_id and MongoId can be a source of problems that can make what would seem a trivial operation potentially complicated.
MongoId is not as predictable or safe as mysql's auto increment (an example that most PHP developers will be familiar with). _id is generated by the client rather than the server and so does not guarantee that it will be collision free.
By comparison, server side auto_increment mechanisms that PHP programmers might typically be used to wont collide until every single id had been used and with 64bits you can ensure this will almost never happen. You will also know when your table is getting full, and you can predict the rate. Most importantly, no matter the mechanism, being server side guarantees two clients wont collide. Mongo's behaviour is different to this.
Generally speaking inserting without specifying _id will tend to work, but there are some cases where is can fail or is particularly prone to failure.
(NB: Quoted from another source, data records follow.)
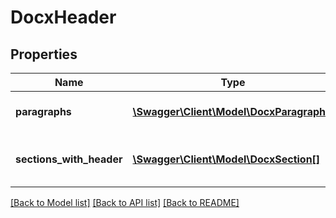 # DocxHeader

## Properties
Name | Type | Description | Notes
------------ | ------------- | ------------- | -------------
**paragraphs** | [**\Swagger\Client\Model\DocxParagraph[]**](DocxParagraph.md) | Paragraphs in this header | [optional] 
**sections_with_header** | [**\Swagger\Client\Model\DocxSection[]**](DocxSection.md) | Sections that the header is applied to | [optional] 

[[Back to Model list]](../README.md#documentation-for-models) [[Back to API list]](../README.md#documentation-for-api-endpoints) [[Back to README]](../README.md)


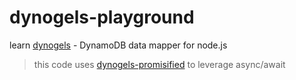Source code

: # dynogels-playground

learn [dynogels](https://github.com/clarkie/dynogels) - DynamoDB data mapper for node.js

> this code uses [dynogels-promisified](https://github.com/andrewoh531/dynogels-promisified) to leverage async/await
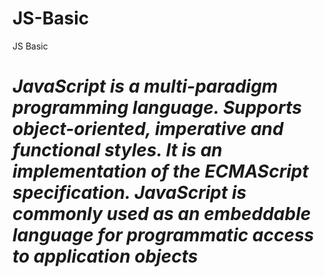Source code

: # JS-Basic
JS Basic 
# <i>JavaScript is a multi-paradigm programming language. Supports object-oriented, imperative and functional styles. It is an implementation of the ECMAScript specification. JavaScript is commonly used as an embeddable language for programmatic access to application objects</i>
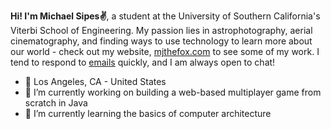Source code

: [email]: mailto:<mjsipes@gmail.com>
[website]: https://mjthefox.com


**Hi! I'm Michael Sipes✌️**, a student at the University of Southern California's Viterbi School of Engineering. My passion lies in astrophotography, aerial cinematography, and finding ways to use technology to learn more about our world - check out my website, [mjthefox.com](website) to see some of my work. 
I tend to respond to [emails](email) quickly, and I am always open to chat!

- 📌 Los Angeles, CA - United States
- 🔭 I’m currently working on building a web-based multiplayer game from scratch in Java
- 📖 I’m currently learning the basics of computer architecture


<!--
**mjsipes/mjsipes** is a ✨ _special_ ✨ repository because its `README.md` (this file) appears on your GitHub profile.

Here are some ideas to get you started:

- 🔭 I’m currently working on ...
- 🌱 I’m currently learning ...
- 👯 I’m looking to collaborate on ...
- 🤔 I’m looking for help with ...
- 💬 Ask me about ...
- 📫 How to reach me: ...
- 😄 Pronouns: ...
- ⚡ Fun fact: ...
-->
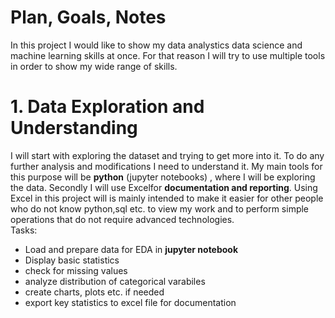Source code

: # Plan, Goals, Notes
In this project I would like to show my data analystics data science and machine learning skills at once. For that reason I will try to use multiple tools in order to show my wide range of skills.

# 1. Data Exploration and Understanding
I will start with exploring the dataset and trying to get more into it. To do any further analysis and modifications I need to understand it. My main tools for this purpose will be **python** (jupyter notebooks) , where I will be exploring the data. Secondly I will use Excelfor **documentation and reporting**. Using Excel in this project will is mainly intended to make it easier for other people who do not know python,sql etc. to view my work and to perform simple operations that do not require advanced technologies.    
Tasks:
* Load and prepare data for EDA in **jupyter notebook**
* Display basic statistics
* check for missing values
* analyze distribution of categorical varabiles
* create charts, plots etc. if needed
* export key statistics to excel file for documentation
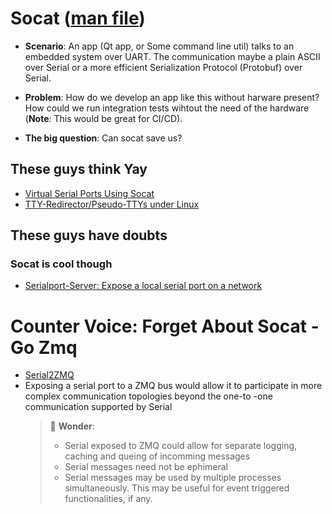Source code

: # Socat ([man file](https://linux.die.net/man/1/socat))

- **Scenario**: An app (Qt app, or Some command line util) talks to an embedded system over UART. The communication maybe a plain ASCII over Serial or a more efficient Serialization Protocol (Protobuf) over Serial.

- **Problem**: How do we develop an app like this without harware present? How could we run integration tests wihtout the need of the hardware (**Note**: This would be great for CI/CD).

- **The big question**: Can socat save us?

## These guys think Yay
- [Virtual Serial Ports Using Socat](https://jamesthom.as/2021/01/virtual-serial-ports-using-socat/)
- [TTY-Redirector/Pseudo-TTYs under Linux](https://www.wut.de/e-58www-29-apus-000.php)

## These guys have doubts


### Socat is cool though
- [Serialport-Server: Expose a local serial port on a network](https://hub.docker.com/r/akshmakov/serialport-server)

# Counter Voice: Forget About Socat - Go Zmq
- [Serial2ZMQ](https://github.com/wookiesh/serial2zmq)
- Exposing a serial port to a ZMQ bus would allow it to participate in more complex communication topologies beyond the one-to -one communication supported by Serial
    > 🤔 **Wonder**:
    > - Serial exposed to ZMQ could allow for separate logging, caching and queing of incomming messages
    > - Serial messages need not be ephimeral
    > - Serial messages may be used by multiple processes simultaneously. This may be useful for event triggered functionalities, if any.
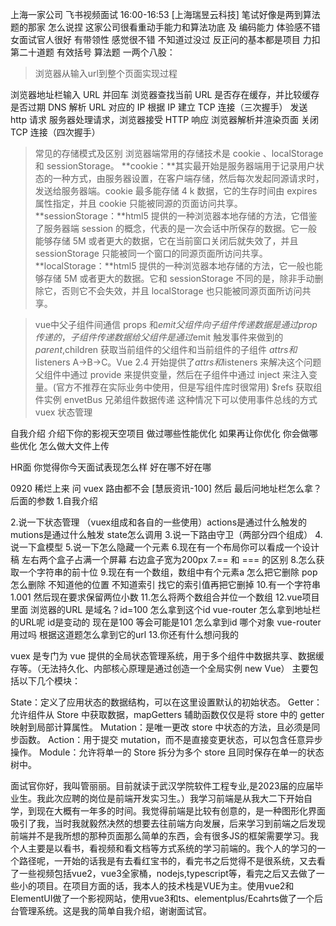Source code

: 上海一家公司 飞书视频面试 16:00-16:53   [上海瑞昱云科技]
笔试好像是两到算法题的那家 怎么说捏 这家公司很看重动手能力和算法功底 及 编码能力
体验感不错 女面试官人很好 有带领性 感觉很不错
不知道过没过 反正问的基本都是项目
力扣第二十道题 有效括号 算法题
一两个八股：
> 浏览器从输入url到整个页面实现过程

浏览器地址栏输入 URL 并回车
浏览器查找当前 URL 是否存在缓存，并比较缓存是否过期
DNS 解析 URL 对应的 IP
根据 IP 建立 TCP 连接（三次握手）
发送 http 请求
服务器处理请求，浏览器接受 HTTP 响应
浏览器解析并渲染页面
关闭 TCP 连接（四次握手）


> 常见的存储模式及区别
 浏览器端常用的存储技术是 cookie 、localStorage 和 sessionStorage。
  **cookie：**其实最开始是服务器端用于记录用户状态的一种方式，由服务器设置，在客户端存储，然后每次发起同源请求时，发送给服务器端。cookie 最多能存储 4 k 数据，它的生存时间由 expires 属性指定，并且 cookie 只能被同源的页面访问共享。
 **sessionStorage：**html5 提供的一种浏览器本地存储的方法，它借鉴了服务器端 session 的概念，代表的是一次会话中所保存的数据。它一般能够存储 5M 或者更大的数据，它在当前窗口关闭后就失效了，并且 sessionStorage 只能被同一个窗口的同源页面所访问共享。
  **localStorage：**html5 提供的一种浏览器本地存储的方法，它一般也能够存储 5M 或者更大的数据。它和 sessionStorage 不同的是，除非手动删除它，否则它不会失效，并且 localStorage 也只能被同源页面所访问共享。

> vue中父子组件间通信
props 和$emit 父组件向子组件传递数据是通过 prop 传递的，子组件传递数据给父组件是通过$emit 触发事件来做到的
$parent,$children 获取当前组件的父组件和当前组件的子组件
$attrs 和$listeners A->B->C。Vue 2.4 开始提供了$attrs 和$listeners 来解决这个问题
父组件中通过 provide 来提供变量，然后在子组件中通过 inject 来注入变量。(官方不推荐在实际业务中使用，但是写组件库时很常用)
$refs 获取组件实例
envetBus 兄弟组件数据传递 这种情况下可以使用事件总线的方式
vuex 状态管理






自我介绍
介绍下你的影视天空项目
做过哪些性能优化
如果再让你优化  你会做哪些优化
怎么做大文件上传





HR面
你觉得你今天面试表现怎么样
好在哪不好在哪








0920 稀烂上来 问 vuex 路由都不会    [慧辰资讯-100]
然后 最后问地址栏怎么拿？后面的参数
1.自我介绍

2.说一下状态管理 （vuex组成和各自的一些使用）actions是通过什么触发的 mutions是通过什么触发 state怎么调用
3.说一下路由守卫（两部分四个组成）
4.说一下盒模型
5.说一下怎么隐藏一个元素
6.现在有一个布局你可以看成一个设计稿 左右两个盒子占满一个屏幕 右边盒子宽为200px
7.== 和 === 的区别
8.怎么获取一个字符串的前十位
9.现在有一个数组，数组中有个元素a 怎么把它删除 pop怎么删除 不知道他的位置 不知道索引 找它的索引值再把它删掉
10.有一个字符串1.001 然后现在要求保留两位小数
11.怎么将两个数组合并位一个数组
12.vue项目里面 浏览器的URL 是域名？id=100 怎么拿到这个id vue-router  怎么拿到地址栏的URL呢
        id是变动的 现在是100 等会可能是101 怎么拿到id 哪个对象 vue-router用过吗 根据这道题怎么拿到它的url
13.你还有什么想问我的



vuex 是专门为 vue 提供的全局状态管理系统，用于多个组件中数据共享、数据缓存等。（无法持久化、内部核心原理是通过创造一个全局实例 new Vue）
主要包括以下几个模块：

State：定义了应用状态的数据结构，可以在这里设置默认的初始状态。
Getter：允许组件从 Store 中获取数据，mapGetters 辅助函数仅仅是将 store 中的 getter 映射到局部计算属性。
Mutation：是唯一更改 store 中状态的方法，且必须是同步函数。
Action：用于提交 mutation，而不是直接变更状态，可以包含任意异步操作。
Module：允许将单一的 Store 拆分为多个 store 且同时保存在单一的状态树中。



面试官你好，我叫管丽丽。目前就读于武汉学院软件工程专业,是2023届的应届毕业生。我此次应聘的岗位是前端开发实习生。）我学习前端是从我大二下开始自学，到现在大概有一年多的时间。我觉得前端是比较有创意的，是一种图形化界面吸引了我，当时我就毅然决然的想要去往前端方向发展，后来学习到前端之后发现前端并不是我所想的那种页面那么简单的东西，会有很多JS的框架需要学习。我个人主要是以看书，看视频和看文档等方式系统的学习前端的。我个人的学习的一个路径呢，一开始的话我是有去看红宝书的，看完书之后觉得不是很系统，又去看了一些视频包括vue2，vue3全家桶，nodejs,typescript等，看完之后又去做了一些小的项目。在项目方面的话，我本人的技术栈是VUE为主。使用vue2和ElementUI做了一个影视网站，使用vue3和ts、elementplus/Ecahrts做了一个后台管理系统。这是我的简单自我介绍，谢谢面试官。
The total size I believe is 96 bits. This might seem like a lot but the value is not created randomly. It is generated like this:
$unixtime . $machine_id . $pid . $counter
The counter starts from zero and is attached to each instance of MongoClient thus two MongoClient connections to the same server will almost certainly not work (produce a collision):
If MongoWrapper is not using a singleton for the connection or something to the same effect, the second call will most likely have the same unixtime. It will certainly have the same machine_id, pid and counter. The insert will fail.
If you are not using a singleton, this will work:
You may also have difficulties in a multiple machine environment.
machine_id is a hash of gethostname. This is not guaranteed to be unique across machines. Some people do not set hostnames at all. If you do not ensure that your machines all have unique hostnames then if in the same second, two machines run a script that inserts, the second will have a 1 in 2^15 chance of colliding (assuming the most common PID max). Depending on how the system handles pids, the probability may actually be a little less. In short, make sure any host accessing your mongodb has a hostname that is unique among any other host accessing your mongodb.
I've seen some specs specify that counter should start from a random value but I highly recommend against this as it merely hides/obscures the problem.